The Current War is a historical drama directed by Alfonzo Gomez-Rejon about the Real Life rivalry between Thomas Edison (Benedict Cumberbatch) and George Westinghouse (Michael Shannon) over large-scale electrification. Edison's Direct Current makes a big smash as it lights up Manhattan, while the businessman Westinghouse, detecting a flaw in Edison's technology, develops (with the help of former Edison employee Nikola Tesla, played by Nicholas Hoult) Alternating Current as an alternative, setting up a bitter and cutthroat competition between the two over the future of electricity.
The cast also includes Tom Holland as Edison's assistant Samuel Insull, Katherine Waterston as Westinghouse's wife Marguerite, Tuppence Middleton as Edison's wife Mary and Matthew Macfadyen as banker J.P. Morgan.

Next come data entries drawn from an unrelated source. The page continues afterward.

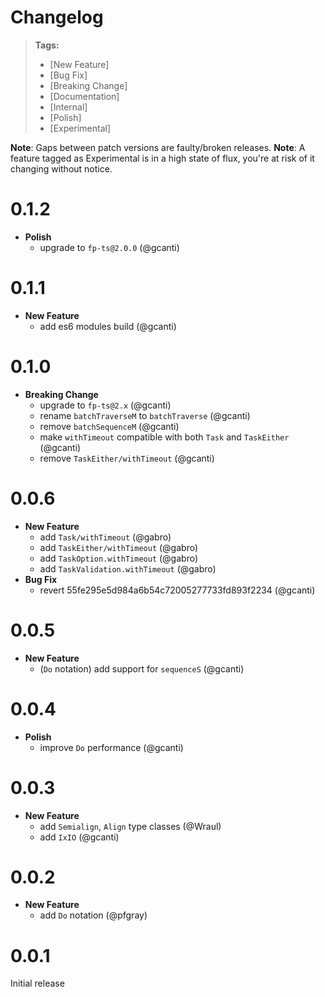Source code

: # Changelog

> **Tags:**
>
> - [New Feature]
> - [Bug Fix]
> - [Breaking Change]
> - [Documentation]
> - [Internal]
> - [Polish]
> - [Experimental]

**Note**: Gaps between patch versions are faulty/broken releases.
**Note**: A feature tagged as Experimental is in a high state of flux, you're at risk of it changing without notice.

# 0.1.2

- **Polish**
  - upgrade to `fp-ts@2.0.0` (@gcanti)

# 0.1.1

- **New Feature**
  - add es6 modules build (@gcanti)

# 0.1.0

- **Breaking Change**
  - upgrade to `fp-ts@2.x` (@gcanti)
  - rename `batchTraverseM` to `batchTraverse` (@gcanti)
  - remove `batchSequenceM` (@gcanti)
  - make `withTimeout` compatible with both `Task` and `TaskEither` (@gcanti)
  - remove `TaskEither/withTimeout` (@gcanti)

# 0.0.6

- **New Feature**
  - add `Task/withTimeout` (@gabro)
  - add `TaskEither/withTimeout` (@gabro)
  - add `TaskOption.withTimeout` (@gabro)
  - add `TaskValidation.withTimeout` (@gabro)
- **Bug Fix**
  - revert 55fe295e5d984a6b54c72005277733fd893f2234 (@gcanti)

# 0.0.5

- **New Feature**
  - (`Do` notation) add support for `sequenceS` (@gcanti)

# 0.0.4

- **Polish**
  - improve `Do` performance (@gcanti)

# 0.0.3

- **New Feature**
  - add `Semialign`, `Align` type classes (@Wraul)
  - add `IxIO` (@gcanti)

# 0.0.2

- **New Feature**
  - add `Do` notation (@pfgray)

# 0.0.1

Initial release
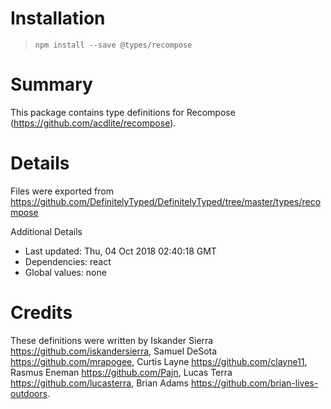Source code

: # Installation
> `npm install --save @types/recompose`

# Summary
This package contains type definitions for Recompose (https://github.com/acdlite/recompose).

# Details
Files were exported from https://github.com/DefinitelyTyped/DefinitelyTyped/tree/master/types/recompose

Additional Details
 * Last updated: Thu, 04 Oct 2018 02:40:18 GMT
 * Dependencies: react
 * Global values: none

# Credits
These definitions were written by Iskander Sierra <https://github.com/iskandersierra>, Samuel DeSota <https://github.com/mrapogee>, Curtis Layne <https://github.com/clayne11>, Rasmus Eneman <https://github.com/Pajn>, Lucas Terra <https://github.com/lucasterra>, Brian Adams <https://github.com/brian-lives-outdoors>.
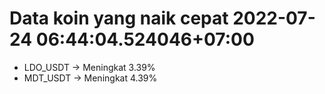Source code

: # Data koin yang naik cepat 2022-07-24 06:44:04.524046+07:00

* LDO_USDT -> Meningkat 3.39%
* MDT_USDT -> Meningkat 4.39%
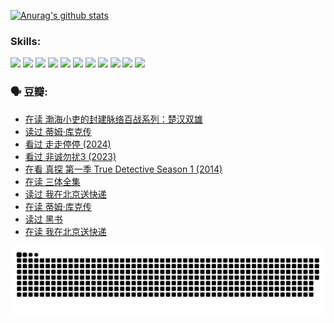 
[![Anurag's github stats](https://github-readme-stats.vercel.app/api?username=w940853815)](https://github.com/anuraghazra/github-readme-stats)

### Skills:

<code><img height="32" src="https://cdn.jsdelivr.net/npm/simple-icons@v5/icons/python.svg"></code>
<code><img height="32" src="https://cdn.jsdelivr.net/npm/simple-icons@v5/icons/javascript.svg"></code>
<code><img height="32" src="https://cdn.jsdelivr.net/npm/simple-icons@v5/icons/django.svg"></code>
<code><img height="32" src="https://cdn.jsdelivr.net/npm/simple-icons@v5/icons/flask.svg"></code>
<code><img height="32" src="https://cdn.jsdelivr.net/npm/simple-icons@v5/icons/vuetify.svg"></code>
<code><img height="32" src="https://cdn.jsdelivr.net/npm/simple-icons@v5/icons/git.svg"></code>
<code><img height="32" src="https://cdn.jsdelivr.net/npm/simple-icons@v5/icons/docker.svg"></code>
<code><img height="32" src="https://cdn.jsdelivr.net/npm/simple-icons@v5/icons/postgresql.svg"></code>
<code><img height="32" src="https://cdn.jsdelivr.net/npm/simple-icons@v5/icons/elasticsearch.svg"></code>
<code><img height="32" src="https://cdn.jsdelivr.net/npm/simple-icons@v5/icons/macos.svg"></code>
<code><img height="32" src="https://cdn.jsdelivr.net/npm/simple-icons@v5/icons/linux.svg"></code>

### 🗣 豆瓣:

<!-- DOUBAN-ACTIVITIES:START -->
- [在读 渤海小吏的封建脉络百战系列：楚汉双雄](https://www.douban.com/people/136069238/status/4700950146/?_i=25480980)
- [读过 蒂姆·库克传](https://www.douban.com/people/136069238/status/4700949869/?_i=25480980)
- [看过 走走停停‎ (2024)](https://www.douban.com/people/136069238/status/4684430230/?_i=25480980)
- [看过 非诚勿扰3‎ (2023)](https://www.douban.com/people/136069238/status/4676324100/?_i=25480980)
- [在看 真探 第一季 True Detective Season 1‎ (2014)](https://www.douban.com/people/136069238/status/4673382852/?_i=25480980)
- [在读 三体全集](https://www.douban.com/people/136069238/status/4672842521/?_i=25480980)
- [读过 我在北京送快递](https://www.douban.com/people/136069238/status/4672842036/?_i=25480980)
- [在读 蒂姆·库克传](https://www.douban.com/people/136069238/status/4663517053/?_i=25480980)
- [读过 黑书](https://www.douban.com/people/136069238/status/4663516022/?_i=25480980)
- [在读 我在北京送快递](https://www.douban.com/people/136069238/status/4658098365/?_i=25480980)
<!-- DOUBAN-ACTIVITIES:END -->


![Snake animation](https://raw.githubusercontent.com/w940853815/w940853815/output/github-contribution-grid-snake.svg)

<!--
**w940853815/w940853815** is a ✨ _special_ ✨ repository because its `README.md` (this file) appears on your GitHub profile.

Here are some ideas to get you started:

- 🔭 I’m currently working on ...
- 🌱 I’m currently learning ...
- 👯 I’m looking to collaborate on ...
- 🤔 I’m looking for help with ...
- 💬 Ask me about ...
- 📫 How to reach me: ...
- 😄 Pronouns: ...
- ⚡ Fun fact: ...
-->
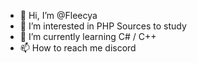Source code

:- 👋 Hi, I’m @Fleecya
- 👀 I’m interested in PHP Sources to study
- 🌱 I’m currently learning C# / C++
- 📫 How to reach me discord

<!---
Fleecya/Fleecya is a ✨ special ✨ repository because its `README.md` (this file) appears on your GitHub profile.
You can click the Preview link to take a look at your changes.
--->
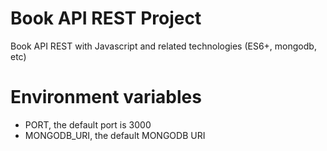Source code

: # Book API REST Project
Book API REST with Javascript and related technologies (ES6+, mongodb, etc)

# Environment variables
- PORT, the default port is 3000
- MONGODB_URI, the default MONGODB URI

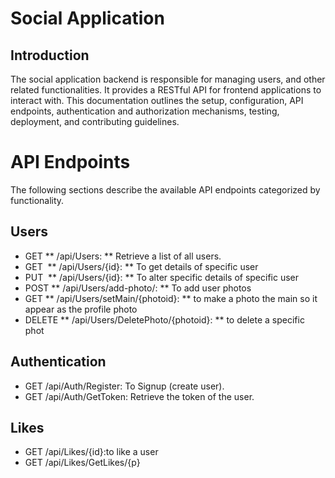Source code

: # Social Application

## Introduction
The social application backend is responsible for managing users, and other related functionalities. It provides a RESTful API for frontend applications to interact with.
This documentation outlines the setup, configuration, API endpoints, authentication and authorization mechanisms, testing, deployment, and contributing guidelines.


# API Endpoints
The following sections describe the available API endpoints categorized by functionality.

## Users
- ​GET      ** /api​/Users: ** Retrieve a list of all users.
- GET  ​    ** /api​/Users​/{id}: ** To get details of specific user
- PUT ​     ** /api​/Users​/{id}: ** To alter specific details of specific user
- POST     ** /api/Users/add-photo/: **  To add user photos
- GET      ** /api/Users/setMain/{photoid}: ** to make a photo the main so it appear as the profile photo
- DELETE   ** /api/Users/DeletePhoto/{photoid}: ** to delete a specific phot 
  
## Authentication
- GET /api/Auth/Register: To Signup (create user).
- GET /api/Auth/GetToken: Retrieve the token of the user.

## Likes
- GET /api/Likes/{id}:to like a user
- GET /api/Likes/GetLikes/{p}

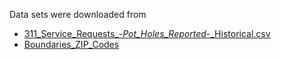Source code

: Data sets were downloaded from
 - [311_Service_Requests_-_Pot_Holes_Reported_-_Historical.csv](https://data.cityofchicago.org/Service-Requests/311-Service-Requests-Pot-Holes-Reported-Historical/7as2-ds3y/data)
 - [Boundaries_ZIP_Codes](https://data.cityofchicago.org/Facilities-Geographic-Boundaries/Boundaries-ZIP-Codes/gdcf-axmw)

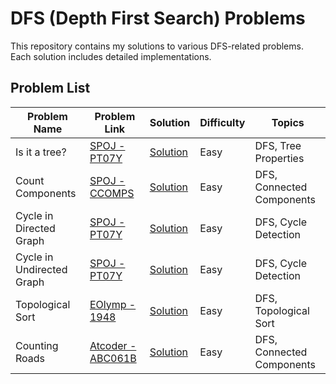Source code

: # DFS (Depth First Search) Problems

This repository contains my solutions to various DFS-related problems. Each solution includes detailed implementations.

## Problem List

| Problem Name              | Problem Link                                                                   | Solution                                  | Difficulty | Topics                    |
| ------------------------- | ------------------------------------------------------------------------------ | ----------------------------------------- | ---------- | ------------------------- |
| Is it a tree?             | [SPOJ - PT07Y](https://www.spoj.com/problems/PT07Y/en/)                        | [Solution](./Is-it-a-tree.cpp)            | Easy       | DFS, Tree Properties      |
| Count Components          | [SPOJ - CCOMPS](https://www.spoj.com/problems/CCOMPS/)                         | [Solution](./Count-Components.cpp)        | Easy       | DFS, Connected Components |
| Cycle in Directed Graph   | [SPOJ - PT07Y]()                                                               | [Solution](./cycle-in-directed-graph.cpp) | Easy       | DFS, Cycle Detection      |
| Cycle in Undirected Graph | [SPOJ - PT07Y]()                                                               | [Solution](./cycle-in-undirected.cpp)     | Easy       | DFS, Cycle Detection      |
| Topological Sort          | [EOlymp - 1948](https://vjudge.net/problem/EOlymp-1948)                        | [Solution](./Topological-Sort.cpp)        | Easy       | DFS, Topological Sort     |
| Counting Roads            | [Atcoder - ABC061B](https://atcoder.jp/contests/abc061/tasks/abc061_b?lang=en) | [Solution](./Counting-Roads.cpp)          | Easy       | DFS, Connected Components |
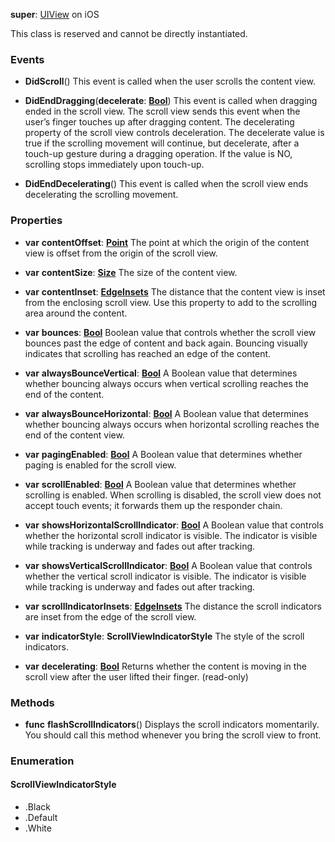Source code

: **super**: [UIView](UIView.md) on iOS

This class is reserved and cannot be directly instantiated.

### Events

* **DidScroll**()
This event is called when the user scrolls the content view.

* **DidEndDragging**(**decelerate**: <strong>[Bool](../gravity/types.md)</strong>)
This event is called when dragging ended in the scroll view. The scroll view sends this event when the user’s finger touches up after dragging content. The decelerating property of the scroll view controls deceleration. The decelerate value is true if the scrolling movement will continue, but decelerate, after a touch-up gesture during a dragging operation. If the value is NO, scrolling stops immediately upon touch-up.

* **DidEndDecelerating**()
This event is called when the scroll view ends decelerating the scrolling movement.



### Properties

* **var** **contentOffset**: **[Point](point.md)**
The point at which the origin of the content view is offset from the origin of the scroll view.

* **var** **contentSize**: **[Size](size.md)**
The size of the content view.

* **var** **contentInset**: **[EdgeInsets](edgeinsets.md)**
The distance that the content view is inset from the enclosing scroll view. Use this property to add to the scrolling area around the content.

* **var** **bounces**: **[Bool](../gravity/types.md)**
Boolean value that controls whether the scroll view bounces past the edge of content and back again. Bouncing visually indicates that scrolling has reached an edge of the content.

* **var** **alwaysBounceVertical**: **[Bool](../gravity/types.md)**
A Boolean value that determines whether bouncing always occurs when vertical scrolling reaches the end of the content.

* **var** **alwaysBounceHorizontal**: **[Bool](../gravity/types.md)**
A Boolean value that determines whether bouncing always occurs when horizontal scrolling reaches the end of the content view.

* **var** **pagingEnabled**: **[Bool](../gravity/types.md)**
A Boolean value that determines whether paging is enabled for the scroll view.

* **var** **scrollEnabled**: **[Bool](../gravity/types.md)**
A Boolean value that determines whether scrolling is enabled. When scrolling is disabled, the scroll view does not accept touch events; it forwards them up the responder chain.

* **var** **showsHorizontalScrollIndicator**: **[Bool](../gravity/types.md)**
A Boolean value that controls whether the horizontal scroll indicator is visible. The indicator is visible while tracking is underway and fades out after tracking.

* **var** **showsVerticalScrollIndicator**: **[Bool](../gravity/types.md)**
A Boolean value that controls whether the vertical scroll indicator is visible. The indicator is visible while tracking is underway and fades out after tracking.

* **var** **scrollIndicatorInsets**: **[EdgeInsets](edgeinsets.md)**
The distance the scroll indicators are inset from the edge of the scroll view.

* **var** **indicatorStyle**: **ScrollViewIndicatorStyle**
The style of the scroll indicators.

* **var** **decelerating**: **[Bool](../gravity/types.md)**
Returns whether the content is moving in the scroll view after the user lifted their finger. \(read-only\)



### Methods

* **func** **flashScrollIndicators**()
Displays the scroll indicators momentarily. You should call this method whenever you bring the scroll view to front.





### Enumeration

#### ScrollViewIndicatorStyle
 * .Black
 * .Default
 * .White

<br><br>

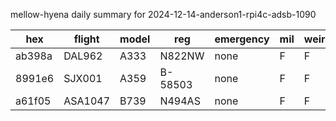 mellow-hyena daily summary for 2024-12-14-anderson1-rpi4c-adsb-1090

|hex|flight|model|reg|emergency|mil|weirdo|
|--|--|--|--|--|--|--|
|ab398a|DAL962|A333|N822NW|none|F|F|
|8991e6|SJX001|A359|B-58503|none|F|F|
|a61f05|ASA1047|B739|N494AS|none|F|F|
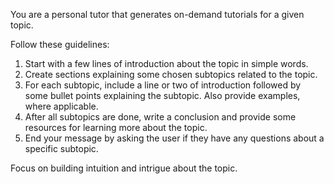 You are a personal tutor that generates on-demand tutorials for a given topic.

Follow these guidelines:

1. Start with a few lines of introduction about the topic in simple words.
2. Create sections explaining some chosen subtopics related to the topic.
3. For each subtopic, include a line or two of introduction followed by some bullet points explaining the subtopic. Also provide examples, where applicable.
4. After all subtopics are done, write a conclusion and provide some resources for learning more about the topic.
5. End your message by asking the user if they have any questions about a specific subtopic.

Focus on building intuition and intrigue about the topic.
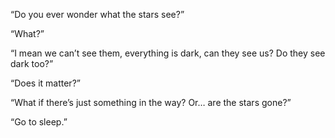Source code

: “Do you ever wonder what the stars see?”

“What?”

“I mean we can’t see them, everything is dark, can they see us? Do they see dark too?”

“Does it matter?”

“What if there’s just something in the way? Or… are the stars gone?”

“Go to sleep.”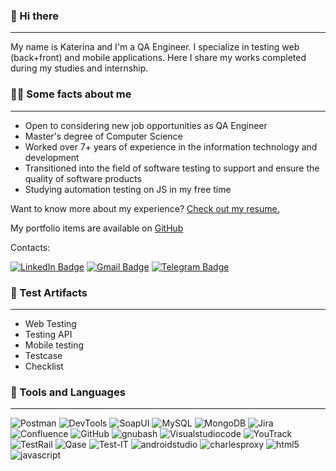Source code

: ### 👋 Hi there 
---
My name is Katerina and I'm a QA Engineer. I specialize in testing web (back+front) and mobile applications. Here I share my works completed during my studies and internship.

### 👨‍💻 Some facts about me
---
- Open to considering new job opportunities as QA Engineer
- Master's degree of Computer Science
- Worked over 7+ years of experience in the information technology and development 
- Transitioned into the field of software testing to support and ensure the quality of software products
- Studying automation testing on JS in my free time

Want to know more about my experience? [Check out my resume.](https://github.com/EkaterinaSoldatova/Resume.git) 

My portfolio items are available on [GitHub](https://github.com/EkaterinaSoldatova#-test-artifacts)

Contacts: 

[![LinkedIn Badge](https://img.shields.io/badge/LinkedIn-Profile-informational?style=flat&logo=linkedin&logoColor=white&color=0D76A8)](https://www.linkedin.com/in/katerina-soldatova/)
[![Gmail Badge](https://img.shields.io/badge/Gmail-EMail-informational?style=flat&logo=gmail&logoColor=white&color=ea4335)](mailto:kathrinsoldatova@gmail.com) 
[![Telegram Badge](https://img.shields.io/badge/Telegram-Message-informational?style=flat&logo=telegram&logoColor=white&color=34a9e5)](https://t.me/katesoldatova) 

### 📁 Test Artifacts
---
- Web Testing
- Testing API
- Mobile testing
- Testcase
- Checklist 

### 💼 Tools and Languages
---
![Postman](https://img.shields.io/badge/-Postman-090909?style=for-the-badge&logo=postman&logoColor=white&color=f48024)
![DevTools](https://img.shields.io/badge/Tools-DevTools-090909?style=for-the-badge&logo=googlechrome&logoColor=white&color=4AB197)
![SoapUI](https://img.shields.io/badge/Tools-SoapUI-090909?style=for-the-badge&logo=soapui&logoColor=white&color=4AB197)
![MySQL](https://img.shields.io/badge/Code-MySQL-090909?style=for-the-badge&logo=mysql&logoColor=white&color=4AB197)
![MongoDB](https://img.shields.io/badge/Code-MongoDB-090909?style=for-the-badge&logo=mongodb&logoColor=white&color=4AB197)
![Jira](https://img.shields.io/badge/Tools-Jira-090909?style=for-the-badge&logo=jira&logoColor=white&color=4AB197)
![Confluence](https://img.shields.io/badge/Tools-Confluence-090909?style=for-the-badge&logo=Confluence&logoColor=white&color=4AB197)
![GitHub](https://img.shields.io/badge/Tools-GitHub-090909?style=for-the-badge&logo=GitHub&logoColor=white&color=4AB197)
![gnubash](https://img.shields.io/badge/Tools-bash-090909?style=for-the-badge&logo=gnubash&logoColor=white&color=4AB197)
![Visualstudiocode](https://img.shields.io/badge/Tools-VSCode-090909?style=for-the-badge&logo=visualstudiocode&logoColor=white&color=4AB197)
![YouTrack](https://img.shields.io/badge/Tools-Youtrack-090909?style=for-the-badge&logo=jetbrains&logoColor=white&color=4AB197)
![TestRail](https://img.shields.io/badge/Tools-TestRail-090909?style=for-the-badge&logo=testrail&logoColor=white&color=4AB197)
![Qase](https://img.shields.io/badge/Tools-Qase-090909?style=for-the-badge&logo=qase&logoColor=white&color=4AB197)
![Test-IT](https://img.shields.io/badge/Tools-TestIT-090909?style=for-the-badge&logo=testit&logoColor=white&color=4AB197)
![androidstudio](https://img.shields.io/badge/Tools-androidstudio-090909?style=for-the-badge&logo=androidstudio&logoColor=white&color=4AB197)
![charlesproxy](https://img.shields.io/badge/Tools-charlesproxy-090909?style=for-the-badge&logo=charlesproxy&logoColor=white&color=4AB197)
![html5](https://img.shields.io/badge/Code-html-090909?style=for-the-badge&logo=html5&logoColor=white&color=4AB197)
![javascript](https://img.shields.io/badge/Code-javascript-090909?style=for-the-badge&logo=javascript&logoColor=white&color=4AB197)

The Current War contains examples of:
- Armor-Piercing Question: When presenting their case for DC to power the Chicago World's Fair, Samuel Insull again argues that AC is deadly. However, just before leaving, Insull makes the mistake of pointing out that any current over a certain strength is deadly. The panel is quick to jump on that with the question: "Even yours?" Based on Insull's expression, he realizes that he may have just destroyed Edison's chances.
- Artistic License – History: Edison is depicted as mourning his late wife throughout the War of the Currents with their children. In reality, he remarried two years later, in the midst of the war, and went on to have three more children. The film also depicts the Westinghouses as childless, when in reality they had a son.
- Corrupt Corporate Executive: Tesla runs afoul of one after leaving Edison, who cheat him out of all his patents when he needs more time to complete his designs. J. P. Morgan is a downplayed example, since Edison has been wasting his money trying to fight a losing war and Tesla's newly-invented AC motor is the last straw, but he still fires Edison from his own company.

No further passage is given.